本課題では、ナノサイズ微粒子の捕捉及び輸送を実現する光ピンセットに利用する高強度光ビームスポット形成法と適応可能な光導波路構造の解析を行った。従来、ナノサイズ領域への効率的な光閉じ込めには金属膜のプラズモニック構造が数多く適用されてきているが、熱問題等の観点から非金属材料が望まれており、我々は光ファイバ先端に非金属材料の微細なSiコーンを付着した構造を提案した。通常、コーン形状のような光導波路では、内径が小さくなるにつれ、伝搬モードフィールドが拡大し、エバネッセント波の拡がりが光スポット径を拡大させてしまう。我々は、コーン内部に最低次のTMモードだけを結合させる方法でこの問題を解決した。コーン内部のTMモード光は、高屈折率コントラストなSiコーンと外部空気層との境界領域において電界強度増強が生じ、かつコーン円周方向に連続分布する電界成分がコーン先端の近接領域でコヒーレントに重なり強め合う効果を生じさせ、結果として、光スポットピークが入射光強度の1000倍に及び、わずか約0.5 nm x 0.5 nmの空間光スポット形成が可能なことをシミュレーションにより示した。本データは従来報告を凌駕するものであり、かつ、デバイス自体がSiという一般的な材料と比較的単純な形状からなるため、実用にも寄与しうるものと考える。詳細は米国での国際会議に登録された。

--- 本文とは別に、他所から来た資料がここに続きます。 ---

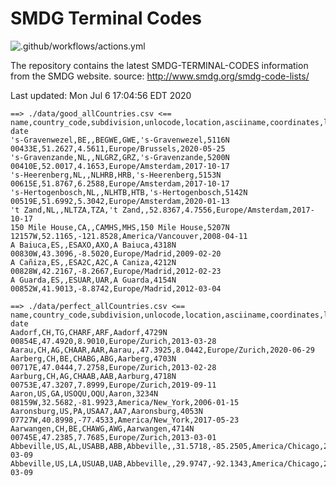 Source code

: # SMDG Terminal Codes 
![.github/workflows/actions.yml](https://github.com/marek5050/SMDG-TERMINAL-CODES/workflows/.github/workflows/actions.yml/badge.svg)

The repository contains the latest SMDG-TERMINAL-CODES information from the SMDG website.
source: http://www.smdg.org/smdg-code-lists/

Last updated:  Mon Jul 6 17:04:56 EDT 2020
```
==> ./data/good_allCountries.csv <==
name,country_code,subdivision,unlocode,location,asciiname,coordinates,latitude,longitude,timezone,modification date
's-Gravenwezel,BE,,BEGWE,GWE,'s-Gravenwezel,5116N 00433E,51.2627,4.5611,Europe/Brussels,2020-05-25
's-Gravenzande,NL,,NLGRZ,GRZ,'s-Gravenzande,5200N 00410E,52.0017,4.1653,Europe/Amsterdam,2017-10-17
's-Heerenberg,NL,,NLHRB,HRB,'s-Heerenberg,5153N 00615E,51.8767,6.2588,Europe/Amsterdam,2017-10-17
's-Hertogenbosch,NL,,NLHTB,HTB,'s-Hertogenbosch,5142N 00519E,51.6992,5.3042,Europe/Amsterdam,2020-01-13
't Zand,NL,,NLTZA,TZA,'t Zand,,52.8367,4.7556,Europe/Amsterdam,2017-10-17
150 Mile House,CA,,CAMHS,MHS,150 Mile House,5207N 12157W,52.1165,-121.8528,America/Vancouver,2008-04-11
A Baiuca,ES,,ESAXO,AXO,A Baiuca,4318N 00830W,43.3096,-8.5020,Europe/Madrid,2009-02-20
A Cañiza,ES,,ESA2C,A2C,A Caniza,4212N 00828W,42.2167,-8.2667,Europe/Madrid,2012-02-23
A Guarda,ES,,ESUAR,UAR,A Guarda,4154N 00852W,41.9013,-8.8742,Europe/Madrid,2012-03-04

==> ./data/perfect_allCountries.csv <==
name,country_code,subdivision,unlocode,location,asciiname,coordinates,latitude,longitude,timezone,modification date
Aadorf,CH,TG,CHARF,ARF,Aadorf,4729N 00854E,47.4920,8.9010,Europe/Zurich,2013-03-28
Aarau,CH,AG,CHAAR,AAR,Aarau,,47.3925,8.0442,Europe/Zurich,2020-06-29
Aarberg,CH,BE,CHABG,ABG,Aarberg,4703N 00717E,47.0444,7.2758,Europe/Zurich,2013-02-28
Aarburg,CH,AG,CHAAB,AAB,Aarburg,4718N 00753E,47.3207,7.8999,Europe/Zurich,2019-09-11
Aaron,US,GA,USOQU,OQU,Aaron,3234N 08159W,32.5682,-81.9923,America/New_York,2006-01-15
Aaronsburg,US,PA,USAA7,AA7,Aaronsburg,4053N 07727W,40.8998,-77.4533,America/New_York,2017-05-23
Aarwangen,CH,BE,CHAWG,AWG,Aarwangen,4714N 00745E,47.2385,7.7685,Europe/Zurich,2013-03-01
Abbeville,US,AL,USABB,ABB,Abbeville,,31.5718,-85.2505,America/Chicago,2017-03-09
Abbeville,US,LA,USUAB,UAB,Abbeville,,29.9747,-92.1343,America/Chicago,2017-03-09
```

上記の他、微粒子径や形状での移送によるソーティングのための平面導波路構造の提案と評価、及び、フォトニック結晶光ファイバ構造を利用した液体屈折率測定の関連研究を実施し、内容は大学内の修士論文として報告した。
研究に関する予算50万円の用途に関しては、35万円を計算に用いるシミュレーションソフトウェア年間利用ライセンス、14万円を学会参加費、残りを事務用品で使用した。